(Source texts of formatted documents)

____________________

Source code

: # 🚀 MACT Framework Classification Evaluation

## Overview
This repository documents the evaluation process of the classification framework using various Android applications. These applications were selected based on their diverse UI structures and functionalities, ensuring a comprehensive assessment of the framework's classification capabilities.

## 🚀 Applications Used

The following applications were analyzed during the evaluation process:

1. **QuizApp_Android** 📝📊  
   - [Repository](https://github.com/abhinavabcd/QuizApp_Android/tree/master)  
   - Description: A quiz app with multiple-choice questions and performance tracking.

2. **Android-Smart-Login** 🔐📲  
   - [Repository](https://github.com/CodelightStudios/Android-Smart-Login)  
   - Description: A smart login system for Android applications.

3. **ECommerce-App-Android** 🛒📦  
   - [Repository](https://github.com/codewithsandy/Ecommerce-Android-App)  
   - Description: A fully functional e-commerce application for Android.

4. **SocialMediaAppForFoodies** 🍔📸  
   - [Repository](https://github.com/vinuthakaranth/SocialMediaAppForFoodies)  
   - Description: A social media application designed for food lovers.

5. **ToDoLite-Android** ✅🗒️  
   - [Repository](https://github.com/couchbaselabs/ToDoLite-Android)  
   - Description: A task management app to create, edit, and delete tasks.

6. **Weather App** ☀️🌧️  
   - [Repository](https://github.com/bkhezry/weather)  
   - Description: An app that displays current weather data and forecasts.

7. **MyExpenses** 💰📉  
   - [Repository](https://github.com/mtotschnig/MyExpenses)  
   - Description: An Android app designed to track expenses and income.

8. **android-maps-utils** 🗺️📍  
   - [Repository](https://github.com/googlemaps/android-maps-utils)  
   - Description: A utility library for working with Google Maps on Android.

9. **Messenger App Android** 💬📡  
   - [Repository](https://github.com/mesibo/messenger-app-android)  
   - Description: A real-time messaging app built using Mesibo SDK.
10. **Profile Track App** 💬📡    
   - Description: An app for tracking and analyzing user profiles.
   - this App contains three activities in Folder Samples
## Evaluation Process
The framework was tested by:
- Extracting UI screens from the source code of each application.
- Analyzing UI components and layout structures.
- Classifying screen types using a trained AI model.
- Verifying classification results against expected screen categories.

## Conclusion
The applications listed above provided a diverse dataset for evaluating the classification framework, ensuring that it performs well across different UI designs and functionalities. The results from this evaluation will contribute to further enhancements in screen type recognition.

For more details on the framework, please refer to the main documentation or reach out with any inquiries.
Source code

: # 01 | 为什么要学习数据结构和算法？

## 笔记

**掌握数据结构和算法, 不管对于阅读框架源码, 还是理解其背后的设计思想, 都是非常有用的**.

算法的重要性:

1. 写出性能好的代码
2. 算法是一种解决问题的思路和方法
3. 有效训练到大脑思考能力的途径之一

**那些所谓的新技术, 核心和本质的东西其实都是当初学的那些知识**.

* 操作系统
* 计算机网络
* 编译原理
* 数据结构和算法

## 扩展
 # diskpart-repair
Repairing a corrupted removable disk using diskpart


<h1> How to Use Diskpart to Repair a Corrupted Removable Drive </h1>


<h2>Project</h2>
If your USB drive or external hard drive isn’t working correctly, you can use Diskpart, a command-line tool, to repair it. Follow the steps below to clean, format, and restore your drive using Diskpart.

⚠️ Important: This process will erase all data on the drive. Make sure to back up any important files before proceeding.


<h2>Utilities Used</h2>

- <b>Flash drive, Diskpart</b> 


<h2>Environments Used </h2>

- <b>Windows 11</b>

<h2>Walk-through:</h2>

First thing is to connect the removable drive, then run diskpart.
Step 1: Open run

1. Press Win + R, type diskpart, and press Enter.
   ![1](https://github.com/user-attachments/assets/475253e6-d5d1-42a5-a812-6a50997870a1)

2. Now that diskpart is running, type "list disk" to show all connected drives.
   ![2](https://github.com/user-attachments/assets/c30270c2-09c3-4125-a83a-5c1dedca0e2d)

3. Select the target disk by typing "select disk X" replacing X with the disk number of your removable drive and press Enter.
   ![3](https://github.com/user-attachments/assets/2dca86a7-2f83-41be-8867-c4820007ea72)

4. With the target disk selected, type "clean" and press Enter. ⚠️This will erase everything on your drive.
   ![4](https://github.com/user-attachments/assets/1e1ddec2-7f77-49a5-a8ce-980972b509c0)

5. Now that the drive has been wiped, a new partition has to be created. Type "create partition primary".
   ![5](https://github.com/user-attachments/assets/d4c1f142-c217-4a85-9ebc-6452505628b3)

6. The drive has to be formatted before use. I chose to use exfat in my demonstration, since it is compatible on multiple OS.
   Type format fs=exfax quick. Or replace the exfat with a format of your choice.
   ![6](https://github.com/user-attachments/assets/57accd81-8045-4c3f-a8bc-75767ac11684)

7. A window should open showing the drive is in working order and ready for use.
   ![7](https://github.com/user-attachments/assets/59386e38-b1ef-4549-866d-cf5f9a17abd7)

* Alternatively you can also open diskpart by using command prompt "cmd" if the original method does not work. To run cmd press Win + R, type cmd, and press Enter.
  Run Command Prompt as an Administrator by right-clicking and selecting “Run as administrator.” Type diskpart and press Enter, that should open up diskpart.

____________________

#### Directions for this task
Repeat exactly the lines above from the one with "Framework Classification Evaluation" up to and including the one with "## Overview". No other line belongs in the reply.

#### Response to this task
: # 🚀 MACT Framework Classification Evaluation

## Overview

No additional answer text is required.